Paper Styles: are what I'm currently working on. It's turning out to take longer than expected, since I hard-coded a lot of reliance on the one style of notebook paper. Abstracting the background drawing out is looking to be time-consuming, but overall better for the quality of the code anyway. More on this as it's available.

Summer of Code: It officially started last week, so you should start to see more updates than usual on Virtual Paper. If you don't, please give me a swift kick in my ass to get me back on it so's I can get my much-needed dollars.

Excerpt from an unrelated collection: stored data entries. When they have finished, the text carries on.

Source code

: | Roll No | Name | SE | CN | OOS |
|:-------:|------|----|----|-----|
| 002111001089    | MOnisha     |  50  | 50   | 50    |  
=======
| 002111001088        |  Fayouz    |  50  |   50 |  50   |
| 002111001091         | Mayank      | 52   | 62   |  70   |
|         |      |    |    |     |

Subversion: Virtual Paper is being temporarily moved out of Ticklish SVN, partly so it can live with the other Mono SoC projects, and partly so I don't have to bother with WebDAV, which unfortunately doesn't play so nicely with Lighttpd. Anyway, if you want to get a more-or-less up-to-date copy of Virtual Paper, it is available from the mono-soc-207 project on Google Code. Here's a direct checout command you can use:

svn checkout http://mono-soc-2007.googlecode.com/svn/trunk/jeff/ virtual-paper-soc

Toshiba Tablet in Playboy June 2007: I indeed get it for the pretty girls, but also enjoy the articles, plus they give a great deal to college kids in hopes of getting us hooked for life. Anyway, on page 44 of this month's issue, they mention the Toshiba Portege R400, which is way nicer than my Portege M200. Somehow, in the description, they missed over the fact that the amazing Virtual Paper is being developed on a much older model of this fine hybrid tablet. I shall have to write them a letter.

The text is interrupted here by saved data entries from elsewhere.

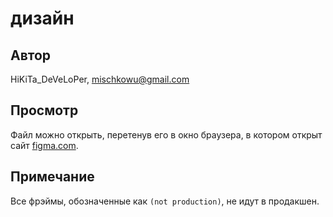 # дизайн

## Автор

HiKiTa_DeVeLoPer, mischkowu@gmail.com

## Просмотр

Файл можно открыть, перетенув его в окно браузера, в котором открыт сайт
[figma.com](https://figma.com/).

## Примечание

Все фрэймы, обозначенные как `(not production)`, не идут в продакшен.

[1]: That reminds me, I sort of hacked around my gradient problem. I was talking to Brad on IRC about it, just fleshing the problem out to another person and lamenting on how there doesn't seem to be a solution, when suddenly it hit me. I already have to apply a different color to each stroke section anyway to get the current non-gradient transition between colors. I also know that if you apply a linear gradient to a single line in Cairo, it works like you'd expect. So, for each line segment of a stroke, it takes the starting color and the ending color and makes a new gradient on that line. I haven't done any specific performance testing, but a quick bit of writing didn't feel any slower, and that's what's important. Also, Aaron is amazing at finding ways to break your software, and he only found a few small issues last time I saw him, none of which had to do with the new gradient code. So, that problem is more or less solved, although I feel like Cairo should have a better internal way to take care of that.

Seriously, this makes my hand hurt like whoa.